Opinion - The customer as a stakeholder
Changing the conversation in facility design
Written by Senior Associate Cath Muhlebach, for the Joint 2017 ACHSM/ACHS Asia-Pacific congress.
The design of facilities for the delivery of healthcare services presents a particular challenge: to find a robust solution that more than satisfies the varying competing interests, particularly those focussing on the provision of care, patient experience, and the work environment.
Considering these across a variety of projects started us thinking:
‘How can we unite the competing interests and voices through a collaborative and integrated design and delivery process?’ and
‘How do we define who should be consulted and how we consult with them?’
It is this broad, stakeholder-focused thinking that led us to the development of our approach to healthcare facility planning, adapting a process used by our practice to deliver positive community outcomes on a diverse range of projects across a variety of sectors. This process comprises three key phases:
- visualise: establishing the project vision and methodology for engagement, consulting and setting project targets
- realise: making the vision a reality through design, consultation and building physical elements and implementing the initiatives to deliver the ‘soft’ or non-built vision
- activate: commissioning and commencing operations within the new facilities as well as undertaking post-occupancy evaluations to see how well the project has delivered on the vision and targets set in the visualise phase.
Identifying and engaging the appropriate stakeholders to participate through each of these phases, including to gather useful insights and information, is an important element in this process. Traditionally in health we’ve been very good at engaging the medical team, caregivers and support services, but not the consumers. This is interesting, given that considering their needs will improve their experiences of the facility in ways that have the potential to aid recovery and reduce the length of stay, and in a private setting having facilities that attract patients and clients can have definite financial advantages.
We understand though that inviting consumers, whether patients, clients or their families can be challenging. The perspectives they bring can sometimes be viewed as ‘non-critical’ to service delivery by busy healthcare staff and there may be a reluctance to talk openly when non-professionals are part of the conversation, particularly when discussing sensitive issues such as security and harm minimisation.
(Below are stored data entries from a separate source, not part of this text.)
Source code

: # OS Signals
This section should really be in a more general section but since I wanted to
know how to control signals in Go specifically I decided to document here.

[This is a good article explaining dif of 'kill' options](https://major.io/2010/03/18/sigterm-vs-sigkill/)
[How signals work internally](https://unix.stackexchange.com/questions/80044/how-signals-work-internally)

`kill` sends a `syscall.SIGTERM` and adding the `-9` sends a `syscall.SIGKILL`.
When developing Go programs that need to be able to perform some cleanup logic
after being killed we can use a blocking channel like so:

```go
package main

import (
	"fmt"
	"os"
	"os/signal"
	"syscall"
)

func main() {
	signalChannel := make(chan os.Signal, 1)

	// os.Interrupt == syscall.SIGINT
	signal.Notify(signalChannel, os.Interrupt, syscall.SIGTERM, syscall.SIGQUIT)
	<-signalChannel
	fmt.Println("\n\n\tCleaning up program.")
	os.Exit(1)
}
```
The key to successfully engaging all groups is to ensure that you have the right people present for each discussion, setting clear agendas for each meeting as well as some parameters for the discussions, and utilising a range of methods to communicate the information. Throughout the consultation and design process we utilise hand drawings, computer plans and models, mock-ups and prototypes and visit other facilities that can set benchmarks and promote discussions.
Acknowledging that everyone has limited time, and most are taking part on top of their normal activities, is crucial and best demonstrated by avoiding time wasting. In our experience not wasting people’s time makes for much more robust discussions and better decisions. And having the right people in the room promotes the conversation and assists in alleviating nervousness around raising sensitive issues, whether in an initial design meeting or a construction site walk through.
This process has assisted us to define who the right people are and how we are best to engage them for each project, and has highlighted that the who and the how vary significantly from project to project. Taking the time in the initial visualise phase to develop a bespoke engagement strategy has become an essential part of our process and one of the things we truly value as health and community architects.